Applying properties (2.3) and (8.3) (twice) of the sequence \((r_{\!p})\) and property (2.1) and condition (M.2) (twice) of the sequence \((M_p)\), we get

$$\begin{aligned} \frac{R_{|\alpha +i-j|}R_{|\beta +j|}}{R_{|\alpha |}R_{|\beta |}R_{|i|}}\le \frac{2^{|\beta +j|}R_{|\alpha +i|}}{R_{|\alpha |}R_{|i|}}\le 2^{|\alpha +i|}2^{|\beta +j|} \end{aligned}$$
(8.13)

and

$$\begin{aligned} \frac{M_{\alpha +i-j}M_{\beta +j}}{M_{\alpha }M_{\beta }M_i}\le \frac{AH^{|\beta |+|j|}M_{\alpha +i}}{M_{\alpha }M_i} \le A^2H^{|\alpha +i|}H^{|\beta +j|}. \end{aligned}$$
(8.14)

Moreover, we have

$$\begin{aligned} |c_{\beta +i}| \le \frac{C}{U_{|\beta |}U_{|i|}\,M_{\beta }M_i} \quad \text{ and } \quad \frac{R_{|\beta |}R_{|i|}}{U_{|\beta |}U_{|i|}}\le 1, \end{aligned}$$
(8.15)

by (8.2), properties (2.1) of \((M_p)\) and (2.3) of \((u_{\!p})\in {\mathfrak {R}}\) and because \(r_{\!k}\le u_{\!k}\) for \(k\in {\mathbb {N}}\).
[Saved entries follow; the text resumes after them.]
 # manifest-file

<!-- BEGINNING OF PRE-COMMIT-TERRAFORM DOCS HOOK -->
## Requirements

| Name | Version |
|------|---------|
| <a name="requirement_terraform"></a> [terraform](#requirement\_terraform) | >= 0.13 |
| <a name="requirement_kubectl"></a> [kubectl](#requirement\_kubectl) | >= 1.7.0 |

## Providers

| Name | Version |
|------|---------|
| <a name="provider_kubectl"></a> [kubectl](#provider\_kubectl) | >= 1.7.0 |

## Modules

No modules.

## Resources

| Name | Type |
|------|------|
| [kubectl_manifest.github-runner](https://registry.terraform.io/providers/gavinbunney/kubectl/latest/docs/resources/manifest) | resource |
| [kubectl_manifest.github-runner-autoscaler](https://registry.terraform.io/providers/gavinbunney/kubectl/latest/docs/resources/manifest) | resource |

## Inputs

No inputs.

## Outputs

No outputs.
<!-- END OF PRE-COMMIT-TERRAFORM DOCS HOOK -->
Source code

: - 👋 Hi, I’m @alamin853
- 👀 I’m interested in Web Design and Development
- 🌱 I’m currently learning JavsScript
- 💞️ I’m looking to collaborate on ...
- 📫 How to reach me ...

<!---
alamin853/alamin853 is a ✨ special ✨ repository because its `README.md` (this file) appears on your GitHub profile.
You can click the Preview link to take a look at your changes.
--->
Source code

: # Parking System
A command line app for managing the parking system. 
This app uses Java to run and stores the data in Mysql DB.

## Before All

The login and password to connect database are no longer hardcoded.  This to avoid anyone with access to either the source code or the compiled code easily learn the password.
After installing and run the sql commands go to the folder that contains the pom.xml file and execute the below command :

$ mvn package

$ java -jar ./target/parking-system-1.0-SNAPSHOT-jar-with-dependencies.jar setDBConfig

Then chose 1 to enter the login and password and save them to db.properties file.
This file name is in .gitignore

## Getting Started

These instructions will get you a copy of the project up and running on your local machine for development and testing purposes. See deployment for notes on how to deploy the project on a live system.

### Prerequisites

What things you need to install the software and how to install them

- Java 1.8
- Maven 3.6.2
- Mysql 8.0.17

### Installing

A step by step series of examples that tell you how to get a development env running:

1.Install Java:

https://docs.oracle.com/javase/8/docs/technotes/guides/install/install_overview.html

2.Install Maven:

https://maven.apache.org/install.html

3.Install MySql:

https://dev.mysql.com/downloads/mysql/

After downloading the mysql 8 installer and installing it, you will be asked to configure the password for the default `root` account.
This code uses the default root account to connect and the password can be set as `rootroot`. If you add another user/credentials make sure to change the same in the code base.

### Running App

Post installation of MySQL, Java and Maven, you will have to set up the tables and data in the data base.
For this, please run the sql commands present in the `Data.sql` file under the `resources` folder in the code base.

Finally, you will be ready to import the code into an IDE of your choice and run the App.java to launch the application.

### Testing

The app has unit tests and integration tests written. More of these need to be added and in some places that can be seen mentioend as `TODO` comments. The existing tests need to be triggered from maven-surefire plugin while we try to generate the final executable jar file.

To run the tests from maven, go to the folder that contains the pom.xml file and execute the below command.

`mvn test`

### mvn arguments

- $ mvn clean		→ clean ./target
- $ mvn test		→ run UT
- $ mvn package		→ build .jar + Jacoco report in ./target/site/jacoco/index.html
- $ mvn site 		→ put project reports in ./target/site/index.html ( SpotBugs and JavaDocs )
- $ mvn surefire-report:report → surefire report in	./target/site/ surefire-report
The inequalities in (8.13), (8.14) and (8.15) hold for arbitrary \(\alpha , \beta , i, j\in {\mathbb {N}}_0^d\) such that \(j\le \alpha \) and will be used later together with the following known estimate:

$$\begin{aligned} {\beta +i \atopwithdelims ()i}\le 2^{|\beta +i|}, \end{aligned}$$
(8.16)

for a certain \(B>0\) and all \(\beta , i\in {\mathbb {N}}_0^d\).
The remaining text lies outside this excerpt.